Engine lifecycle -- Web Worker isolation
The four heavy compute engines (MediaPipe ObjectDetector, @vladmandic/face-api, MiniFASNet via onnxruntime-web, and the arkworks WASM prover) run in one shared Web Worker (lib/worker/engine.worker.ts), driven by a typed RPC client (engine-client.ts) with a PROTOCOL_VERSION handshake. The four engine lib/ modules are thin shims marshalling image data as transferred ImageBitmaps (zero-copy). worker.terminate() hard-frees the entire WASM/tfjs heap. Lifecycle: lazy spawn, persist through the flow, terminateWorker() after the proof (primary reclaim), unmount backstop. Left on the main thread: liveness (webcam-bound) and Tesseract (own internal worker). Low-memory advisory on the idle step when navigator.deviceMemory is 2 or less.

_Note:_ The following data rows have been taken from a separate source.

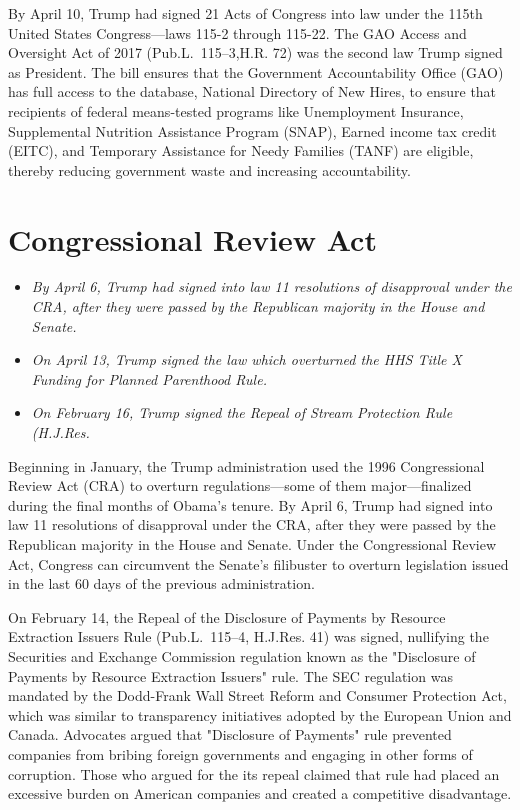 By April 10, Trump had signed 21 Acts of Congress into law under the
115th United States Congress---laws 115-2 through 115-22. The GAO Access
and Oversight Act of 2017 (Pub.L.~115--3,H.R. 72) was the second law
Trump signed as President. The bill ensures that the Government
Accountability Office (GAO) has full access to the database, National
Directory of New Hires, to ensure that recipients of federal
means-tested programs like Unemployment Insurance, Supplemental
Nutrition Assistance Program (SNAP), Earned income tax credit (EITC),
and Temporary Assistance for Needy Families (TANF) are eligible, thereby
reducing government waste and increasing accountability.

\section{Congressional Review Act}\label{congressional-review-act}

\begin{itemize}
\item
  \emph{By April 6, Trump had signed into law 11 resolutions of
  disapproval under the CRA, after they were passed by the Republican
  majority in the House and Senate.}
\item
  \emph{On April 13, Trump signed the law which overturned the HHS Title
  X Funding for Planned Parenthood Rule.}
\item
  \emph{On February 16, Trump signed the Repeal of Stream Protection
  Rule (H.J.Res.}
\end{itemize}

Beginning in January, the Trump administration used the 1996
Congressional Review Act (CRA) to overturn regulations---some of them
major---finalized during the final months of Obama's tenure. By April 6,
Trump had signed into law 11 resolutions of disapproval under the CRA,
after they were passed by the Republican majority in the House and
Senate. Under the Congressional Review Act, Congress can circumvent the
Senate's filibuster to overturn legislation issued in the last 60 days
of the previous administration.

On February 14, the Repeal of the Disclosure of Payments by Resource
Extraction Issuers Rule (Pub.L.~115--4, H.J.Res. 41) was signed,
nullifying the Securities and Exchange Commission regulation known as
the "Disclosure of Payments by Resource Extraction Issuers" rule. The
SEC regulation was mandated by the Dodd-Frank Wall Street Reform and
Consumer Protection Act, which was similar to transparency initiatives
adopted by the European Union and Canada. Advocates argued that
"Disclosure of Payments" rule prevented companies from bribing foreign
governments and engaging in other forms of corruption. Those who argued
for the its repeal claimed that rule had placed an excessive burden on
American companies and created a competitive disadvantage.

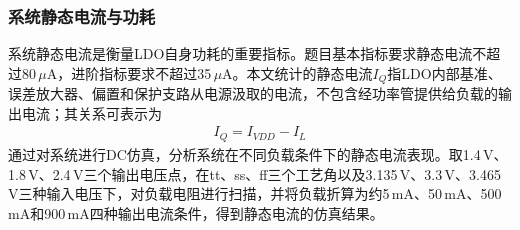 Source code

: \documentclass[a4paper, 12pt]{article}
\begin{document}
\subsubsection{系统静态电流与功耗}

系统静态电流是衡量LDO自身功耗的重要指标。题目基本指标要求静态电流不超过80\,$\mu$A，进阶指标要求不超过35\,$\mu$A。本文统计的静态电流$I_Q$指LDO内部基准、误差放大器、偏置和保护支路从电源汲取的电流，不包含经功率管提供给负载的输出电流；其关系可表示为
\begin{gather}
  I_Q = I_{VDD}-I_L
\end{gather}
通过对系统进行DC仿真，分析系统在不同负载条件下的静态电流表现。取1.4\,V、1.8\,V、2.4\,V三个输出电压点，在tt、ss、ff三个工艺角以及3.135\,V、3.3\,V、3.465\,V三种输入电压下，对负载电阻进行扫描，并将负载折算为约5\,mA、50\,mA、500\,mA和900\,mA四种输出电流条件，得到静态电流的仿真结果。
\end{document}

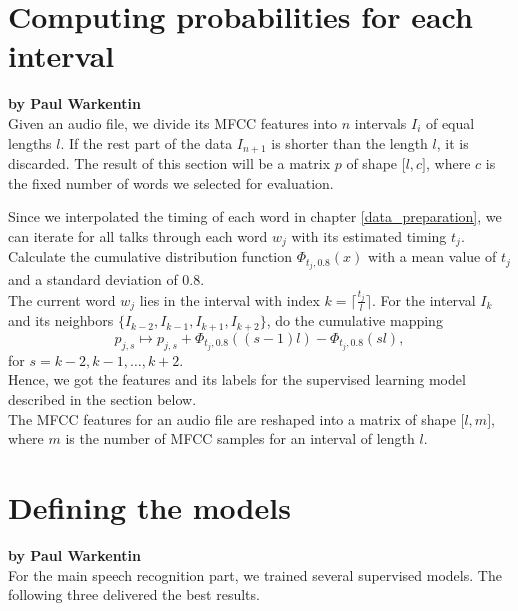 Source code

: \section{Computing probabilities for each interval}
\label{interval_word_prob}

\textbf{by Paul Warkentin} \\

Given an audio file, we divide its MFCC features into $n$ intervals $I_i$ of equal lengths $l$. If the rest part of the data $I_{n+1}$ is shorter than the length $l$, it is discarded. The result of this section will be a matrix $p$ of shape $\lbrack l, c \rbrack$, where $c$ is the fixed number of words we selected for evaluation.

Since we interpolated the timing of each word in chapter \ref{data_preparation}, we can iterate for all talks through each word $w_j$ with its estimated timing $t_j$. Calculate the cumulative distribution function $\Phi_{t_j, 0.8}(x)$ with a mean value of $t_j$ and a standard deviation of 0.8. \\
The current word $w_j$ lies in the interval with index $k = \lceil \tfrac{t_j}{l} \rceil$. For the interval $I_k$ and its neighbors $\{I_{k-2}, I_{k-1}, I_{k+1}, I_{k+2}\}$, do the cumulative mapping
\[p_{j, s} \mapsto p_{j, s} + \Phi_{t_j, 0.8}((s - 1) l) - \Phi_{t_j, 0.8}(s l),\]
for $s = k-2, k-1, \dots, k+2$. \\

Hence, we got the features and its labels for the supervised learning model described in the section below. \\
The MFCC features for an audio file are reshaped into a matrix of shape $\lbrack l, m \rbrack$, where $m$ is the number of MFCC samples for an interval of length $l$.

\newpage
\section{Defining the models}

\textbf{by Paul Warkentin} \\


For the main speech recognition part, we trained several supervised models. The following three delivered the best results.

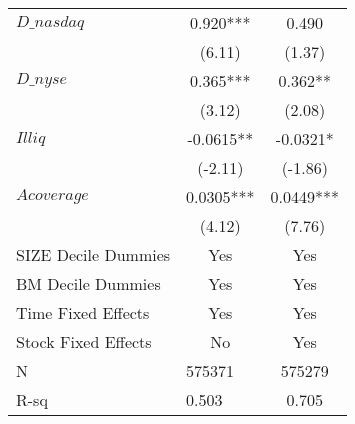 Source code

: \begin{tabular}{llc}
$D\_nasdaq$ & \multicolumn{1}{c}{0.920***} & 0.490 \\
        & \multicolumn{1}{c}{(6.11)} & (1.37) \\
$D\_nyse$ & \multicolumn{1}{c}{0.365***} & 0.362** \\
        & \multicolumn{1}{c}{(3.12)} & (2.08) \\
$Illiq$ & \multicolumn{1}{c}{-0.0615**} & -0.0321* \\
        & \multicolumn{1}{c}{(-2.11)} & (-1.86) \\
$Acoverage$ & \multicolumn{1}{c}{0.0305***} & 0.0449*** \\
        & \multicolumn{1}{c}{(4.12)} & (7.76) \\
\midrule
SIZE Decile Dummies & \multicolumn{1}{c}{Yes} & Yes \\
BM Decile Dummies & \multicolumn{1}{c}{Yes} & Yes \\
Time Fixed Effects & \multicolumn{1}{c}{Yes} & Yes \\
Stock Fixed Effects & \multicolumn{1}{c}{No} & Yes \\
N       & 575371  & 575279 \\
R-sq    & 0.503   & 0.705 \\
\bottomrule
\end{tabular}%
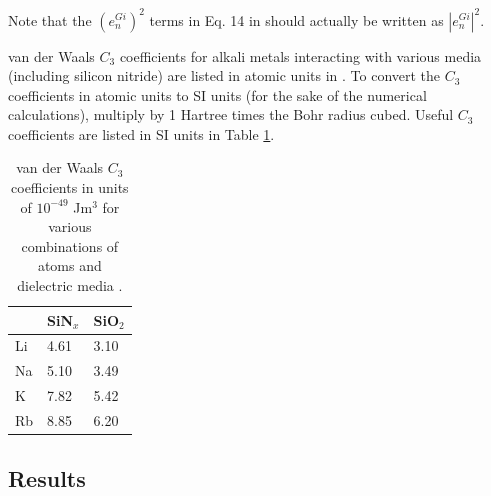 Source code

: \documentclass[twocolumn,pra,showpacs,superscriptaddress,longbibliography]{revtex4-1}   %
\begin{document}
Note that the $\left(e_n^{Gi}\right)^2$ terms in Eq. 14 in \cite{Cronin2005} should actually be written as $\left|e_n^{Gi}\right|^2$.

van der Waals $C_3$ coefficients for alkali metals interacting with various media (including silicon nitride) are listed in atomic units in \cite{Arora2014}. To convert the $C_3$ coefficients in atomic units to SI units (for the sake of the numerical calculations), multiply by 1 Hartree times the Bohr radius cubed. Useful $C_3$ coefficients are listed in SI units in Table \ref{tableC3}.

\begingroup
\begin{table}
\caption{\label{tableC3} van der Waals $C_3$ coefficients in units of $10^{-49}$ Jm$^3$ for various combinations of atoms and dielectric media \cite{Arora2014}.}
\begin{center}
\begin{tabular}{l|ll}
\hline\hline
& SiN$_x$ & SiO$_2$ \\
\hline
Li & 4.61 & 3.10 \\
Na & 5.10 & 3.49 \\
K &  7.82 & 5.42 \\
Rb & 8.85 & 6.20 \\
\hline\hline
\end{tabular}
\end{center}
\end{table}
\endgroup


\subsection{Results}
\end{document}
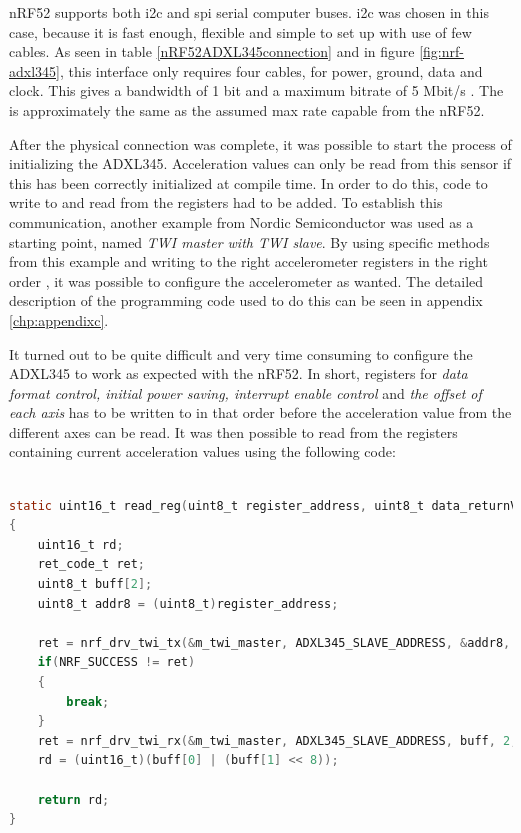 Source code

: \newpage

\noindent \gls{nRF52} supports both \gls{i2c} and \gls{spi} serial computer buses. \gls{i2c} was chosen in this case, because it is fast enough, flexible and simple to set up with use of few cables. As seen in table \ref{nRF52ADXL345connection} and in figure \ref{fig:nrf-adxl345}, this interface only requires four cables, for power, ground, data and clock. This gives a bandwidth of 1 bit and a maximum bitrate of 5 Mbit/s \cite{semiconductors2000i2c}. The is approximately the same as the assumed max rate capable from the \gls{nRF52}. 

\noindent After the physical connection was complete, it was possible to start the process of initializing the \gls{ADXL345}. Acceleration values can only be read from this sensor if this has been correctly initialized at compile time. In order to do this, code to write to and read from the registers had to be added. To establish this communication, another example from Nordic Semiconductor was used as a starting point, named \textit{TWI master with TWI slave}. By using specific methods from this example and writing to the right accelerometer registers in the right order \cite{devices2009digital}, it was possible to configure the accelerometer as wanted. The detailed description of the programming code used to do this can be seen in appendix \ref{chp:appendixc}. 

\noindent It turned out to be quite difficult and very time consuming to configure the \gls{ADXL345} to work as expected with the \gls{nRF52}. In short, registers for \textit{data format control, initial power saving, interrupt enable control} and \textit{the offset of each axis} has to be written to in that order before the acceleration value from the different axes can be read. It was then possible to read from the registers containing current acceleration values using the following code: 

\begin{lstlisting}[language=C]

static uint16_t read_reg(uint8_t register_address, uint8_t data_returnValue) 
{
	uint16_t rd;
	ret_code_t ret;
	uint8_t buff[2];
    uint8_t addr8 = (uint8_t)register_address;
    
    ret = nrf_drv_twi_tx(&m_twi_master, ADXL345_SLAVE_ADDRESS, &addr8, 1, true);
    if(NRF_SUCCESS != ret)
    {
        break;
    }
    ret = nrf_drv_twi_rx(&m_twi_master, ADXL345_SLAVE_ADDRESS, buff, 2, false);
	rd = (uint16_t)(buff[0] | (buff[1] << 8));
    
    return rd;	
}

\end{lstlisting}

Stateless verification endpoint
POST /api/verify verifies a posted proof with arkworks and returns a PII-free compliance receipt: { verified, policy_evaluation: { is_adult, freshness_delta_days, basis_date_matched, crypto_valid }, cryptographic_receipt: { proof_hash, verifier_engine: "arkworks-0.6" } }. Policy: ageValid === "1" plus a timezone-safe freshness check on todayDate (decoded to calendar dates, +/-FRESHNESS_DAYS = 2). proof_hash is a sha256 of the canonical proof bytes (deterministic, not JSON.stringify). No DB, no sessions, no account mutation; the operator decides what to do with the verdict.